Work task:
Wherever the string "global" appears in the entries below, return the line that holds it.

[Stored data]
⟨

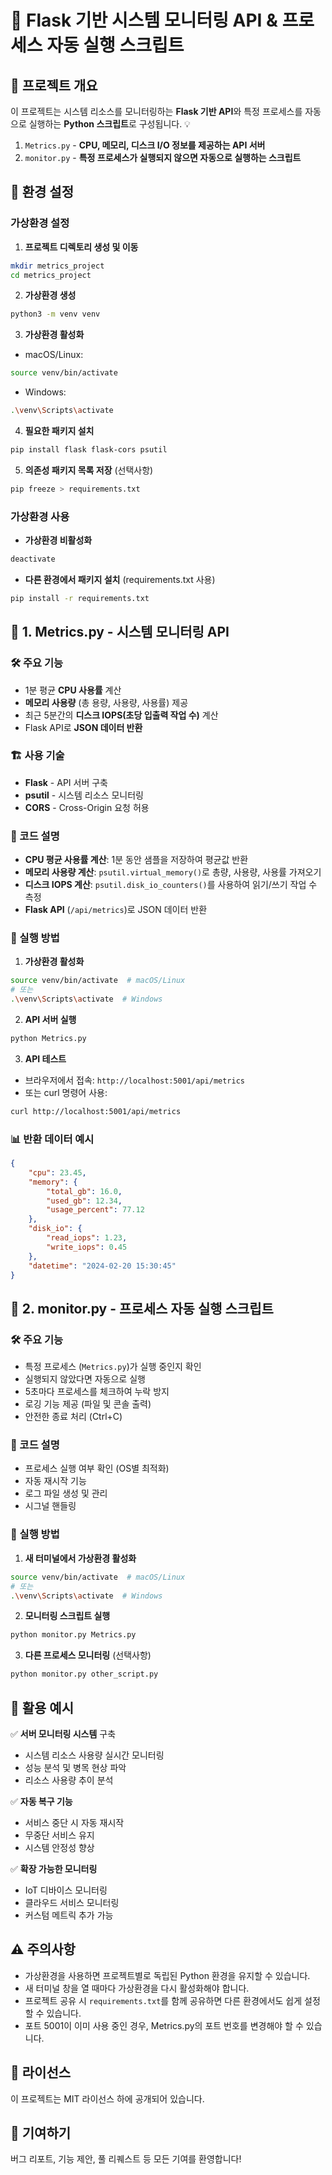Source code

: # 📌 Flask 기반 시스템 모니터링 API & 프로세스 자동 실행 스크립트

## 📂 프로젝트 개요
이 프로젝트는 시스템 리소스를 모니터링하는 **Flask 기반 API**와 특정 프로세스를 자동으로 실행하는 **Python 스크립트**로 구성됩니다. 💡

1. `Metrics.py` - **CPU, 메모리, 디스크 I/O 정보를 제공하는 API 서버**
2. `monitor.py` - **특정 프로세스가 실행되지 않으면 자동으로 실행하는 스크립트**

## 🔨 환경 설정

### 가상환경 설정
1. **프로젝트 디렉토리 생성 및 이동**
```bash
mkdir metrics_project
cd metrics_project
```

2. **가상환경 생성**
```bash
python3 -m venv venv
```

3. **가상환경 활성화**
- macOS/Linux:
```bash
source venv/bin/activate
```
- Windows:
```bash
.\venv\Scripts\activate
```

4. **필요한 패키지 설치**
```bash
pip install flask flask-cors psutil
```

5. **의존성 패키지 목록 저장** (선택사항)
```bash
pip freeze > requirements.txt
```

### 가상환경 사용
- **가상환경 비활성화**
```bash
deactivate
```

- **다른 환경에서 패키지 설치** (requirements.txt 사용)
```bash
pip install -r requirements.txt
```

## 🚀 1. Metrics.py - 시스템 모니터링 API

### 🛠 주요 기능
- 1분 평균 **CPU 사용률** 계산
- **메모리 사용량** (총 용량, 사용량, 사용률) 제공
- 최근 5분간의 **디스크 IOPS(초당 입출력 작업 수)** 계산
- Flask API로 **JSON 데이터 반환**

### 🏗 사용 기술
- **Flask** - API 서버 구축
- **psutil** - 시스템 리소스 모니터링
- **CORS** - Cross-Origin 요청 허용

### 📜 코드 설명
- **CPU 평균 사용률 계산**: 1분 동안 샘플을 저장하여 평균값 반환
- **메모리 사용량 계산**: `psutil.virtual_memory()`로 총량, 사용량, 사용률 가져오기
- **디스크 IOPS 계산**: `psutil.disk_io_counters()`를 사용하여 읽기/쓰기 작업 수 측정
- **Flask API** (`/api/metrics`)로 JSON 데이터 반환

### 🔧 실행 방법
1. **가상환경 활성화**
```bash
source venv/bin/activate  # macOS/Linux
# 또는
.\venv\Scripts\activate  # Windows
```

2. **API 서버 실행**
```bash
python Metrics.py
```

3. **API 테스트**
- 브라우저에서 접속: `http://localhost:5001/api/metrics`
- 또는 curl 명령어 사용:
```bash
curl http://localhost:5001/api/metrics
```

### 📊 반환 데이터 예시
```json
{
    "cpu": 23.45,
    "memory": {
        "total_gb": 16.0,
        "used_gb": 12.34,
        "usage_percent": 77.12
    },
    "disk_io": {
        "read_iops": 1.23,
        "write_iops": 0.45
    },
    "datetime": "2024-02-20 15:30:45"
}
```

## 🔄 2. monitor.py - 프로세스 자동 실행 스크립트

### 🛠 주요 기능
- 특정 프로세스 (`Metrics.py`)가 실행 중인지 확인
- 실행되지 않았다면 자동으로 실행
- 5초마다 프로세스를 체크하여 누락 방지
- 로깅 기능 제공 (파일 및 콘솔 출력)
- 안전한 종료 처리 (Ctrl+C)

### 📜 코드 설명
- 프로세스 실행 여부 확인 (OS별 최적화)
- 자동 재시작 기능
- 로그 파일 생성 및 관리
- 시그널 핸들링

### 🔧 실행 방법
1. **새 터미널에서 가상환경 활성화**
```bash
source venv/bin/activate  # macOS/Linux
# 또는
.\venv\Scripts\activate  # Windows
```

2. **모니터링 스크립트 실행**
```bash
python monitor.py Metrics.py
```

3. **다른 프로세스 모니터링** (선택사항)
```bash
python monitor.py other_script.py
```

## 🎯 활용 예시
✅ **서버 모니터링 시스템** 구축
- 시스템 리소스 사용량 실시간 모니터링
- 성능 분석 및 병목 현상 파악
- 리소스 사용량 추이 분석

✅ **자동 복구 기능**
- 서비스 중단 시 자동 재시작
- 무중단 서비스 유지
- 시스템 안정성 향상

✅ **확장 가능한 모니터링**
- IoT 디바이스 모니터링
- 클라우드 서비스 모니터링
- 커스텀 메트릭 추가 가능

## ⚠️ 주의사항
- 가상환경을 사용하면 프로젝트별로 독립된 Python 환경을 유지할 수 있습니다.
- 새 터미널 창을 열 때마다 가상환경을 다시 활성화해야 합니다.
- 프로젝트 공유 시 `requirements.txt`를 함께 공유하면 다른 환경에서도 쉽게 설정할 수 있습니다.
- 포트 5001이 이미 사용 중인 경우, Metrics.py의 포트 번호를 변경해야 할 수 있습니다.

## 📝 라이선스
이 프로젝트는 MIT 라이선스 하에 공개되어 있습니다.

## 🤝 기여하기
버그 리포트, 기능 제안, 풀 리퀘스트 등 모든 기여를 환영합니다!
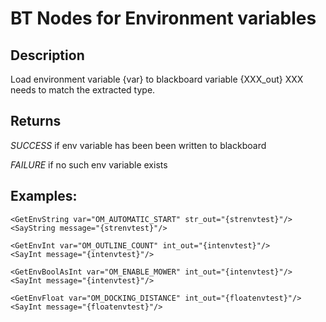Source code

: # BT Nodes for Environment variables
## Description

Load environment variable {var} to blackboard variable {XXX_out}
XXX needs to match the extracted type.

## Returns

*SUCCESS* if env variable has been been written to blackboard

*FAILURE* if no such env variable exists

## Examples:

```
<GetEnvString var="OM_AUTOMATIC_START" str_out="{strenvtest}"/>
<SayString message="{strenvtest}"/>
```

```
<GetEnvInt var="OM_OUTLINE_COUNT" int_out="{intenvtest}"/>
<SayInt message="{intenvtest}"/>
```

```
<GetEnvBoolAsInt var="OM_ENABLE_MOWER" int_out="{intenvtest}"/>
<SayInt message="{intenvtest}"/>
```

```
<GetEnvFloat var="OM_DOCKING_DISTANCE" int_out="{floatenvtest}"/>
<SayInt message="{floatenvtest}"/>
```

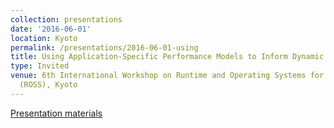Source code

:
 ```yaml
---
collection: presentations
date: '2016-06-01'
location: Kyoto
permalink: /presentations/2016-06-01-using
title: Using Application-Specific Performance Models to Inform Dynamic Scheduling
type: Invited
venue: 6th International Workshop on Runtime and Operating Systems for Supercomputers
  (ROSS), Kyoto
---
```


[Presentation materials](http://www.mcs.anl.gov/events/workshops/ross/2016/)

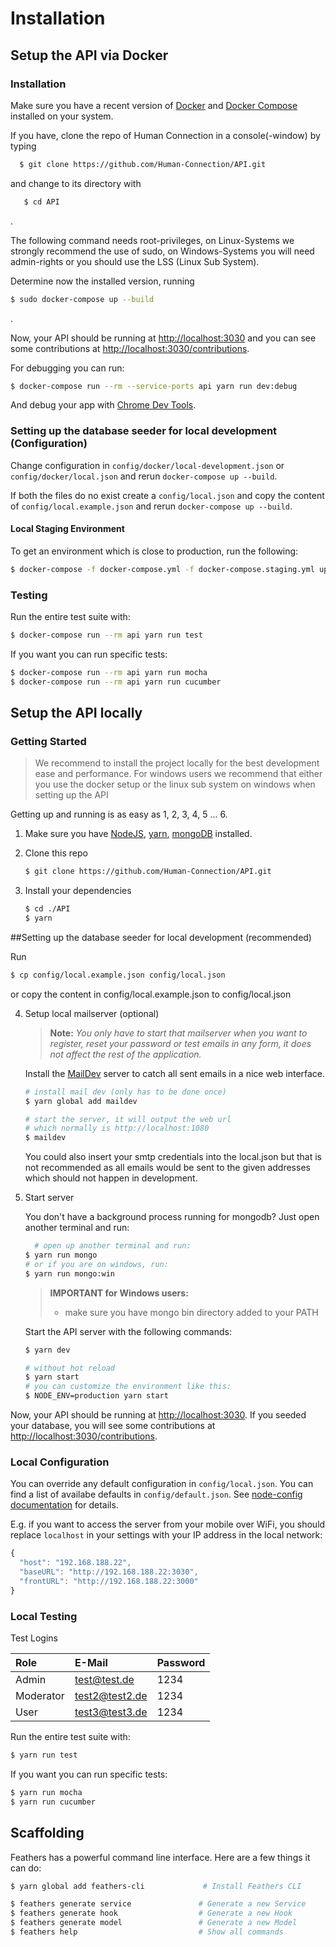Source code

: # Installation

## Setup the API via Docker

### Installation

Make sure you have a recent version of [Docker](https://www.docker.com/) and [Docker Compose](https://docs.docker.com/compose/) installed on your system.


If you have, clone the repo of Human Connection in a console(-window) by typing

 ```bash
   $ git clone https://github.com/Human-Connection/API.git
   ```
and change to its directory with

```bash
   $ cd API
   ```
.

The following command needs root-privileges, on Linux-Systems we strongly recommend the use of sudo, on Windows-Systems you will need admin-rights or you should use the LSS (Linux Sub System).

Determine now the installed version, running 

```bash
$ sudo docker-compose up --build
```
.

Now, your API should be running at [http://localhost:3030](http://localhost:3030) and you can see some contributions at [http://localhost:3030/contributions](http://localhost:3030/contributions).

For debugging you can run:

```bash
$ docker-compose run --rm --service-ports api yarn run dev:debug
```

And debug your app with [Chrome Dev Tools](chrome://inspect).

### Setting up the database seeder for local development (Configuration)

Change configuration in `config/docker/local-development.json` or `config/docker/local.json` and rerun `docker-compose up --build`.

If both the files do no exist create a `config/local.json` and copy the content of `config/local.example.json` and rerun `docker-compose up --build`.

#### Local Staging Environment

To get an environment which is close to production, run the following:

```bash
$ docker-compose -f docker-compose.yml -f docker-compose.staging.yml up --build
```

### Testing

Run the entire test suite with:

```bash
$ docker-compose run --rm api yarn run test
```

If you want you can run specific tests:

```bash
$ docker-compose run --rm api yarn run mocha
$ docker-compose run --rm api yarn run cucumber
```

## Setup the API locally

### Getting Started

> We recommend to install the project locally for the best development ease and performance.
>For windows users we recommend that either you use the docker setup or the linux sub system on windows when setting up the API

Getting up and running is as easy as 1, 2, 3, 4, 5 ... 6.

1. Make sure you have [NodeJS](https://nodejs.org/), [yarn](https://yarnpkg.com), [mongoDB](https://www.mongodb.com/download-center#community) installed.
2. Clone this repo

   ```bash
   $ git clone https://github.com/Human-Connection/API.git
   ```

3. Install your dependencies

   ```bash
   $ cd ./API
   $ yarn
   ```

##Setting up the database seeder for local development \(recommended\)

   Run

   ```bash
   $ cp config/local.example.json config/local.json
   ```

  or copy the content in config/local.example.json to config/local.json

4. Setup local mailserver \(optional\)

   > **Note:** _You only have to start that mailserver when you want to register, reset your password or test emails in any form, it does not affect the rest of the application._

   Install the [MailDev](https://github.com/djfarrelly/MailDev) server to catch all sent emails in a nice web interface.

   ```bash
   # install mail dev (only has to be done once)
   $ yarn global add maildev

   # start the server, it will output the web url
   # which normally is http://localhost:1080
   $ maildev
   ```

   You could also insert your smtp credentials into the local.json but that is not recommended as all emails would be sent to the given addresses which should not happen in development.

6. Start server

   You don't have a background process running for mongodb? Just open another terminal and run:

   ```bash
     # open up another terminal and run:
   $ yarn run mongo
   # or if you are on windows, run:
   $ yarn run mongo:win
   ```

   > **IMPORTANT for Windows users:**
   >
   > * make sure you have mongo bin directory added to your PATH

   Start the API server with the following commands:

   ```bash
   $ yarn dev

   # without hot reload
   $ yarn start
   # you can customize the environment like this:
   $ NODE_ENV=production yarn start
   ```

Now, your API should be running at [http://localhost:3030](http://localhost:3030). If you seeded your database, you will see some contributions at [http://localhost:3030/contributions](http://localhost:3030/contributions).

### Local Configuration

You can override any default configuration in `config/local.json`. You can find a list of availabe defaults in `config/default.json`. See [node-config documentation](https://github.com/lorenwest/node-config/wiki/Configuration-Files) for details.

E.g. if you want to access the server from your mobile over WiFi, you should replace `localhost` in your settings with your IP address in the local network:

```javascript
{
  "host": "192.168.188.22",
  "baseURL": "http://192.168.188.22:3030",
  "frontURL": "http://192.168.188.22:3000"
}
```

### Local Testing

Test Logins

| Role | E-Mail | Password |
| :--- | :--- | :--- |
| Admin | test@test.de | 1234 |
| Moderator | test2@test2.de | 1234 |
| User | test3@test3.de | 1234 |

Run the entire test suite with:

```bash
$ yarn run test
```

If you want you can run specific tests:

```bash
$ yarn run mocha
$ yarn run cucumber
```

## Scaffolding

Feathers has a powerful command line interface. Here are a few things it can do:

```bash
$ yarn global add feathers-cli             # Install Feathers CLI

$ feathers generate service               # Generate a new Service
$ feathers generate hook                  # Generate a new Hook
$ feathers generate model                 # Generate a new Model
$ feathers help                           # Show all commands
```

⟩

Answer section:
   $ yarn global add maildev
$ yarn global add feathers-cli             # Install Feathers CLI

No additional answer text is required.